[Saved data entries]
-- Opening Marker --

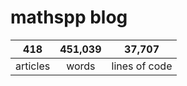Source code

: # mathspp blog

<table class="stats-table">
    <thead>
        <tr>
            <th style="text-align: center;">418</th>
            <th style="text-align: center;">451,039</th>
            <th style="text-align: center;">37,707</th>
        </tr>
    </thead>
    <tbody>
        <tr>
            <td style="text-align: center;">articles</td>
            <td style="text-align: center;">words</td>
            <td style="text-align: center;">lines of code</td>
        </tr>
    </tbody>
</table>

-- Closing Marker --

▶ _Brief_
Return each line of the data, keeping its wording exact and omitting pictures.

▶ _Solution below_
Source code

: # mathspp blog

<table class="stats-table">
    <thead>
        <tr>
            <th style="text-align: center;">418</th>
            <th style="text-align: center;">451,039</th>
            <th style="text-align: center;">37,707</th>
        </tr>
    </thead>
    <tbody>
        <tr>
            <td style="text-align: center;">articles</td>
            <td style="text-align: center;">words</td>
            <td style="text-align: center;">lines of code</td>
        </tr>
    </tbody>
</table>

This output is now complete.